19. Queen – The Miracle – 1989 Pretty good Photoshop V1 work.
20. Europe – The Final Countdown – 1986 They’re Swedish. ‘Nuff said.
21. James Brown – Take a Look at Those Cakes – 1978 “Goodness sakes. Take a look at those cakes.” Thanks James, you look good on that couch.
22. Body Count – Body Count – 1990 Ice T’s heavy metal outfit. The cover says Cop Killer which coincidentally is the song T caved in on and took off the LP at Time-Warners request.
23. CS&N – Live it Up – 1990 Hot dogs on the moon means…?
24. Cat Stevens – Mona Bone Jakon – 1970 Ok first album design jitters.
25. Elton John – Capt. Fantastic & the Brown Dirt Cowboy – 1975 The title as well as the creepy drawing of Elton make this # 25
26. Velvet Underground – 1969 Vol 2 – 1974 Not really offensive or bad, just kind of …unh?
27. Mike Watt – “Hyphenated-Man” – 2010 He of the Minuteman, respected session player and collector of unexplainable ‘art’. Oh and nice use of Comic Sans type face.
28. The Roots – Rising Down – 2008 Really? I mean really!?
29. Pantera – Metal Magic – 1983 Sweet pinkish panther thing with a wicked sword, reflective hand drawn type and a stormy dark landscape. Beautiful.
30. Millie Jackson – Back to the S@#t – 1989 Voted the worst album ever on many polls (I just made that up). Millie took a chance, not only w/ an LP full of swearing and dirty songs but an appropriate cover to match.

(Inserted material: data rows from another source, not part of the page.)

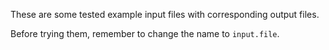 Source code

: These are some tested example input files with corresponding output files.

Before trying them, remember to change the name to `input.file`. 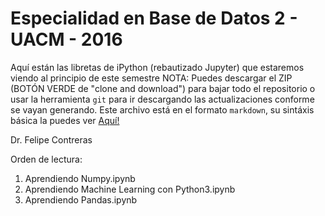 # Especialidad en Base de Datos 2 - UACM - 2016

Aquí están las libretas de iPython (rebautizado Jupyter) que estaremos viendo al principio de este semestre
NOTA: Puedes descargar el ZIP (BOTÓN VERDE de "clone and download") para bajar todo el repositorio o usar la herramienta `git` para ir descargando las actualizaciones conforme se vayan generando.
Este archivo está en el formato `markdown`, su sintáxis básica la puedes ver [Aquí!](http://www.markdowntutorial.com)

Dr. Felipe Contreras

Orden de lectura:

1. Aprendiendo Numpy.ipynb
2. Aprendiendo Machine Learning con Python3.ipynb
3. Aprendiendo Pandas.ipynb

There is no other way to think of Millie Jackson than her on this cover holding that one shoe and in pain(?).
31. Scorpians – Lovedrive – 1979 The famous Gum-Boob cover.

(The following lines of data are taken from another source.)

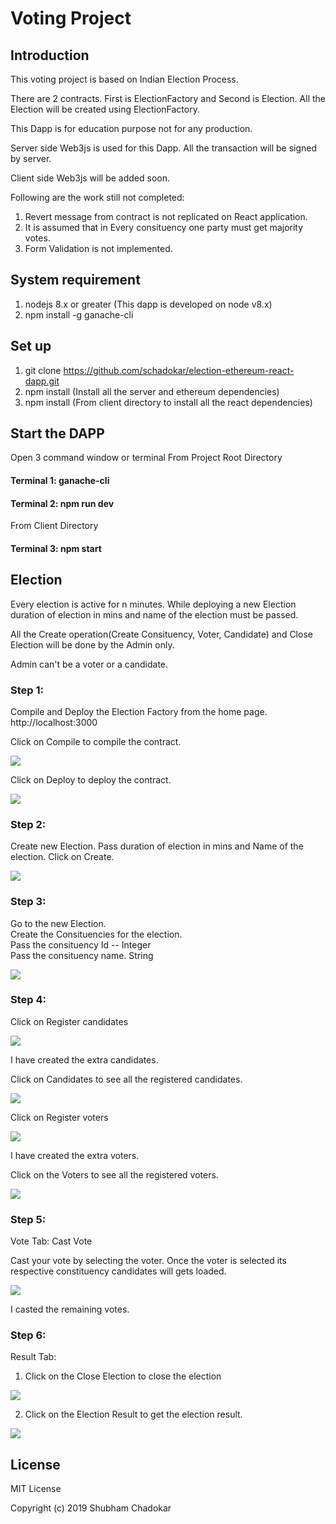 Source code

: # Voting Project

## Introduction

This voting project is based on Indian Election Process.

There are 2 contracts. First is ElectionFactory and Second is Election.
All the Election will be created using ElectionFactory.

This Dapp is for education purpose not for any production.

Server side Web3js is used for this Dapp.
All the transaction will be signed by server.

Client side Web3js will be added soon.

Following are the work still not completed:

1. Revert message from contract is not replicated on React application.
2. It is assumed that in Every consituency one party must get majority votes.
3. Form Validation is not implemented.

## System requirement

1. nodejs 8.x or greater (This dapp is developed on node v8.x)
2. npm install -g ganache-cli

## Set up

1. git clone https://github.com/schadokar/election-ethereum-react-dapp.git
2. npm install (Install all the server and ethereum dependencies)
3. npm install (From client directory to install all the react dependencies)

## Start the DAPP

Open 3 command window or terminal
From Project Root Directory

#### Terminal 1: ganache-cli

#### Terminal 2: npm run dev

From Client Directory

#### Terminal 3: npm start

## Election

Every election is active for n minutes. While deploying a new Election duration of election in mins and name of the election must be passed.

All the Create operation(Create Consituency, Voter, Candidate) and Close Election will be done by the Admin only.

Admin can't be a voter or a candidate.

### Step 1:

Compile and Deploy the Election Factory from the home page. http://localhost:3000

Click on Compile to compile the contract.

<img src="./images/compile.PNG"></img>


Click on Deploy to deploy the contract.

<img src="./images/deploy.PNG"></img>

### Step 2:

Create new Election. Pass duration of election in mins and Name of the election.
Click on Create.

<img src="./images/create-election.PNG"></img>

### Step 3:

Go to the new Election.  
Create the Consituencies for the election.  
Pass the consituency Id -- Integer   
Pass the consituency name. String  

<img src="./images/add-consituency.PNG"></img>  


### Step 4:

Click on Register candidates   

<img src="./images/register-candidate.PNG"> </img>    

I have created the extra candidates.   

Click on Candidates to see all the registered candidates.   

<img src="./images/candidates.PNG"></img>    

Click on Register voters   

<img src="./images/register-voter.PNG"></img>    

I have created the extra voters.   

Click on the Voters to see all the registered voters.    

<img src="./images/voters.PNG"></img>   

### Step 5:

Vote Tab: Cast Vote    

Cast your vote by selecting the voter. Once the voter is selected its respective constituency candidates will gets loaded.  

<img src="./images/cast-vote.PNG"></img>   

I casted the remaining votes.

### Step 6:

Result Tab:  

1. Click on the Close Election to close the election   

<img src="./images/close-election.PNG"></img>   

2. Click on the Election Result to get the election result.   

<img src="./images/voting-result.PNG"></img>

## License

MIT License

Copyright (c) 2019 Shubham Chadokar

32. Megapuss – 2011 Devendra Banhart and some other smelly hippy are Megapuss!
33. T Rex – Futuristic Dragon – 1976 Marc Bolan and T Rex’s last LP, before he crashed into a tree and died. A great artist w/ a terrible swan song cover (the music however is Bolan back to form).

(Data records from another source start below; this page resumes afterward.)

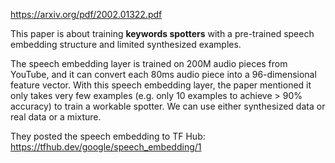 https://arxiv.org/pdf/2002.01322.pdf

This paper is about training **keywords spotters** with a pre-trained speech embedding structure and limited synthesized examples.

The speech embedding layer is trained on 200M audio pieces from YouTube, and it can convert each 80ms audio piece into a 96-dimensional feature vector. With this speech embedding layer, the paper mentioned it only takes very few examples (e.g. only 10 examples to achieve > 90% accuracy) to train a workable spotter. We can use either synthesized data or real data or a mixture.

They posted the speech embedding to TF Hub: https://tfhub.dev/google/speech_embedding/1
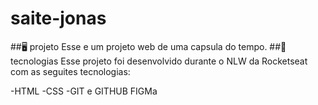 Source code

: # saite-jonas

<P align="ceter">
<imag src=".github/Preview.png" alt="Demostrção do Projeto" width="100%" />
</p>
##🖥️ projeto
Esse e um projeto web de uma capsula do tempo.
##🚀 tecnologias
Esse projeto foi desenvolvido durante o NLW da Rocketseat com as seguites tecnologias:

-HTML
-CSS
-GIT e GITHUB
FIGMa
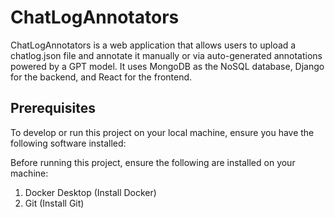 # ChatLogAnnotators

ChatLogAnnotators is a web application that allows users to upload a chatlog.json file and annotate it manually or via auto-generated annotations powered by a GPT model. It uses MongoDB as the NoSQL database, Django for the backend, and React for the frontend.

## <b> Prerequisites </b>
To develop or run this project on your local machine, ensure you have the following software installed:

Before running this project, ensure the following are installed on your machine:

1. Docker Desktop (Install Docker)
2. Git (Install Git)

34. Ted Nugent – Love Grenade – 2007 Thanks Ted – You dick!
35. Talking Heads – True Stories – 1986 Bored guys? Thanks for trying.
36. Spiritualized – Sweet Heart, Sweet Light – 2011 Ditto
37. Marvin Gaye – In Our Lifetime – 1981 Heaven and Hell, blah, blah, blah. C’mon Marvin get back to the sexy stuff.
38. Joss Stone – Color Me Free – 2009 This is truly, truly bad. Is this a coloring book for serial killers?
39. Gin Blossoms – No Chocolate Cake – 2010 Didn’t you guys have a couple hits back in the 90’s? Oh wait, it’s the Loverboy cover with cake.
40. James – Hey Ma – 2008 They are the band that had one US hit w/ a song called Laid – remember? Me neither. This is their come back album.
41. Rush – Hemispheres – 1978 God help us. Stupid Metal-Prog bullshit design that makes no sense. Did every Prog band in the 80’s see the same Dali painting or something.
42. Rolling Stones – Dirty Work – 1986 Hey it’s The Stones again! Good to see you boys.
43. Prince – For You – 1978 It’s all about the hair – and the girly type face.
44. Guns & Roses – The Spaghetti Incident – 1993 I really don’t understand the point of this cover. Is there a reference I’m missing or something? Plus it’s hard to read and the spaghetti looks awful
45. The Kinks – Low Budget – 1979 Low budget indeed. The once great Kinks take a taste break.
46. Whitesnake – Lovehunter – 1979 Kind of a typical Hair-Metal album but extra bad.
47. The Black Keys – Brother – 2011 Bad type choice on a lazy cover.
48. Hall & Oates – 1975 If you were to buy this LP because of the cover you’d expect a gay cabaret act – like Soft Cell or something. What you got was sweet boring MOR Philly soul.
49. Phish – Billy Breathes – 1996 Fuck these guys
50. Kenny Loggins – Return to Pooh Corner – 1994 Ok, this is a kids LP but c’mon. A unicorn! And why isn’t the child-like reflection Kenny Loggins wearing a serape. And why … oh never mind.